# Rocketeer Remake??? This is SO Wrong on SO Many Levels!!!



## Gordian Knot (Aug 25, 2012)

http://www.ibtimes.com/articles/376316/20120822/disney-movie-rocketeer-remake-inspired-iron-man.htm

The Rocketeer is a wonderful film that captured the character and the time so wonderfully, I just cannot imagine it could be improved upon.

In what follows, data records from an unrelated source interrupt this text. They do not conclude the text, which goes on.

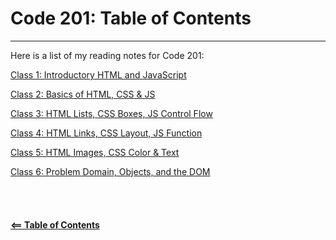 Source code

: # Code 201: Table of Contents  

-----

Here is a list of my reading notes for Code 201:

[Class 1: Introductory HTML and JavaScript](class-01.md)

[Class 2: Basics of HTML, CSS & JS](class-02.md)

[Class 3: HTML Lists, CSS Boxes, JS Control Flow](class-03.md)

[Class 4: HTML Links, CSS Layout, JS Function](class-04.md)

[Class 5: HTML Images, CSS Color & Text](class-05.md)

[Class 6: Problem Domain, Objects, and the DOM](class-06.md)
\
\
\
\
\
[**<== Table of Contents**](../README.md)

On the other hand, I can see so many ways it could be done wrong!!!


----------



## Huttman (Aug 25, 2012)

I enjoyed the rocketeer so much. It had a lot of charm and live action comic book feel that is starting to fade away, I think, for darker and more grittier.  Oh well, I guess we'll see.


----------



## Rodders (Aug 25, 2012)

I agree, the Rocketeer is fine the way it is.


----------



## Foxbat (Aug 25, 2012)

Oh dear! Not another remake/reboot.


----------



## Cayal (Aug 25, 2012)

Meh, it's nice to get another take on a story.


----------



## Metryq (Aug 25, 2012)

There are variations between the original comic and the movie, but hardly enough to warrant a remake. This story is the perfect example of spin-off/remake run amok: The original comic by Dave Stevens was a beautifully illustrated homage to the era, including a crossover with "The Shadow" when the Rocketeer visits New York. The movie was an "honest" translation to the screen, maintaining the atmosphere even while spoofing the period in different ways. (I liked Hughes' response in the "Spruce Goose" model scene.)

Now for the punchline: There was a spin-off comic book based on the movie! And the artwork was terrible. Whiskey Tango Foxtrot?


----------